24 March 2024, IOL Business Report

Society has conditioned women to doubt their worth and their contribution. This obsession with fixing women (through never ending training and too many qualifications) have made women believe they are the problem, when, in fact, the system is the problem. Employment equity legislation has been around since 1998 yet the most recent (2022-2023) report of the Employment Equity Commission notes that women still only make up 26% of top management roles. When companies are asked how they are addressing this concern, the general response is often we are offering women training and opportunities to grow their skills. However, there is often little or no recognition that the organisational culture, policies and practices often hold women back from advancement, If women want to move to the upper tiers of the company, they get met with the glass ceiling - seeing that advancement opportunity but being blocked from reaching it by “invisible” barriers. 

This way of thinking has heavily influenced women’s lack of belief in their abilities, and they have also fallen into the trap of thinking they need more qualifications to climb the corporate ladder. However, when one examines the trajectory of men’s advancement, it is rare that qualifications are the driver of progression. Men have mastered the art of networking and relationship building that I believe are crucial to advancing to the highest levels of  management and decision-making.
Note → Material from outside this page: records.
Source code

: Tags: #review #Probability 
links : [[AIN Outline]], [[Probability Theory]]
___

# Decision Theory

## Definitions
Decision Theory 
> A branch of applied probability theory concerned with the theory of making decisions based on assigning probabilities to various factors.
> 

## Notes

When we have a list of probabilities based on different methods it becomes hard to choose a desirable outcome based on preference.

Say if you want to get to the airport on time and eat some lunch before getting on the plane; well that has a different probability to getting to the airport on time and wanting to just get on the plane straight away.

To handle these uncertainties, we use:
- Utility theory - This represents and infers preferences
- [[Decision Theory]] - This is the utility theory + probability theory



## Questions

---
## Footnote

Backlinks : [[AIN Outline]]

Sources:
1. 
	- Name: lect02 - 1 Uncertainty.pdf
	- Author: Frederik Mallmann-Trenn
As a coach that works with women leaders, I, too often, hear women leaders who are seeking to move up talk about getting a qualification to prepare them for this next step. These are generally women who already hold a few qualifications; are exceptionally competent; and have achieved many successes - yet they still question their readiness for that next move. Why? Women tend to apply for jobs only when they are over qualified because  they believe this is the only way they may have a chance. This fear of failure can be crushing to women’s confidence in their abilities. Research  has shown that when women and men were asked about this, 22% of women indicated their top reason was, “I didn’t think they would hire me since I didn’t meet the qualifications and I didn’t want to put myself out there if I was likely to fail.” These women also believed the on-paper “rules” about who the job was for, but for them, the cost of applying was the risk of failure – rather than the wasted time and energy. Notably, only 13% of men cited not wanting to try and fail as their top reason. Women may be wise to be more concerned with potential failure; there is some evidence that women’s failures are remembered longer than men’s. Tara Sophia Mor, HBR

Qualifications are necessary, but is having two Masters degrees really necessary when you are already highly skilled and experienced? This does not mean not doing relevant (short) courses as needed to gain new skills. In fact, I actually encourage this as a way to learn some of the technical skills needed to function in a fast changing world.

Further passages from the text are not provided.